Dorgan Hopeful On Winning FCC Debate


As the Senate began debate Thursday on a resolution that would scuttle new media ownership rules, a lead sponsor was cautiously optimistic about winning the vote scheduled for early Tuesday morning.

"We feel we're going to prevail. We have a good chance to prevail," said Sen. Byron Dorgan (D-N.D.), who is leading the opposition to the rules along with Sen.
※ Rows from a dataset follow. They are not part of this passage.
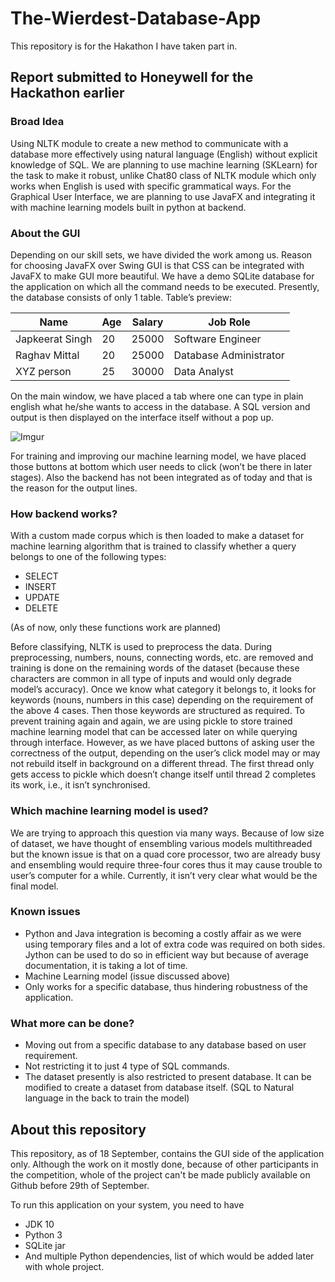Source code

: # The-Wierdest-Database-App

This repository is for the Hakathon I have taken part in.

## Report submitted to Honeywell for the Hackathon earlier

### Broad Idea
Using NLTK module to create a new method to communicate with a database more effectively using natural language (English) without explicit knowledge of SQL. We are planning to use machine learning (SKLearn) for the task to make it robust, unlike Chat80 class of NLTK module which only works when English is used with specific grammatical ways. For the Graphical User Interface, we are planning to use JavaFX and integrating it with machine learning models built in python at backend.

### About the GUI
Depending on our skill sets, we have divided the work among us. Reason for choosing JavaFX over Swing GUI is that CSS can be integrated with JavaFX to make GUI more beautiful.
We have a demo SQLite database for the application on which all the command needs to be executed. Presently, the database consists of only 1 table. Table’s preview:

| Name | Age | Salary | Job Role |
| -------- | -------- | -------- | --------- |
| Japkeerat Singh | 20 | 25000 | Software Engineer |
| Raghav Mittal | 20 | 25000 | Database Administrator |
| XYZ person | 25 | 30000 | Data Analyst |

On the main window, we have placed a tab where one can type in plain english what he/she wants to access in the database. A SQL version and output is then displayed on the interface itself without a pop up.

![Imgur](https://i.imgur.com/hmDH6U9l.png?1)

For training and improving our machine learning model, we have placed those buttons at bottom which user needs to click (won’t be there in later stages). Also the backend has not been integrated as of today and that is the reason for the output lines.
### How backend works?
With a custom made corpus which is then loaded to make a dataset for machine learning algorithm that is trained to classify whether a query belongs to one of the following types:
* SELECT
* INSERT
* UPDATE
* DELETE

(As of now, only these functions work are planned)

Before classifying, NLTK is used to preprocess the data. During preprocessing, numbers, nouns, connecting words, etc. are removed and training is done on the remaining words of the dataset (because these characters are common in all type of inputs and would only degrade model’s accuracy).
Once we know what category it belongs to, it looks for keywords (nouns, numbers in this case) depending on the requirement of the above 4 cases. Then those keywords are structured as required.
To prevent training again and again, we are using pickle to store trained machine learning model that can be accessed later on while querying through interface. However, as we have placed buttons of asking user the correctness of the output, depending on the user’s click model may or may not rebuild itself in background on a different thread. The first thread only gets access to pickle which doesn’t change itself until thread 2 completes its work, i.e., it isn’t synchronised.

### Which machine learning model is used?
We are trying to approach this question via many ways. Because of low size of dataset, we have thought of ensembling various models multithreaded but the known issue is that on a quad core processor, two are already busy and ensembling would require three-four cores thus it may cause trouble to user’s computer for a while. Currently, it isn’t very clear what would be the final model.

### Known issues
* Python and Java integration is becoming a costly affair as we were using temporary files and a lot of extra code was required on both sides. Jython can be used to do so in efficient way but because of average documentation, it is taking a lot of time.
* Machine Learning model (issue discussed above)
* Only works for a specific database, thus hindering robustness of the application.

### What more can be done?
* Moving out from a specific database to any database based on user requirement.
* Not restricting it to just 4 type of SQL commands.
* The dataset presently is also restricted to present database. It can be modified to create a dataset from database itself. (SQL to Natural language in the back to train the model)

## About this repository

This repository, as of 18 September, contains the GUI side of the application only. Although the work on it mostly done, because of other participants in the competition, whole of the project can't be made publicly available on Github before 29th of September.

To run this application on your system, you need to have
* JDK 10
* Python 3
* SQLite jar
* And multiple Python dependencies, list of which would be added later with whole project.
Trent Lott (R-Miss.).

In June, the Federal Communications Commission adopted regulations making it easier for ABC, CBS, NBC and Fox to buy more stations and for TV stations, radio stations and newspapers to combine in local markets.

However, many in Congress argued that the FCC went too far and harmed the prospects of localism, competition and ownership diversity in an area vital to the functioning of a healthy democracy.

"They just made a mistake here," Lott said. "They did not do due diligence, in my opinion, to see what the real impact was going to be and see what the reaction is going to be."

In July, the House reversed a rule that would allow a TV station group to increase its potential audience reach from 35% to 45% of all U.S. TV households. Last week, the Senate Appropriations Committee approved identical language.

Meanwhile, on Sept. 3, a federal court in Philadelphia stayed the entire FCC order from taking effect while the rules were being appealed.

The Dorgan-Lott resolution, authorized by the Congressional Review Act, would nullify the entire FCC package, forcing the agency to start anew. The resolution is opposed by two groups that favor the FCC's new cross-ownership policies: the National Association of Broadcasters and the Newspaper Association of America.

Senate Commerce Committee chairman John McCain (R-Ariz.), a proponent of media deregulation who is having second thoughts, announced he would oppose the Dorgan-Lott resolution mainly because it would void the FCC's rules without giving the agency guidance on crafting new rules in a new proceeding.

The White House has threatened to veto legislation designed to block the FCC's new rules.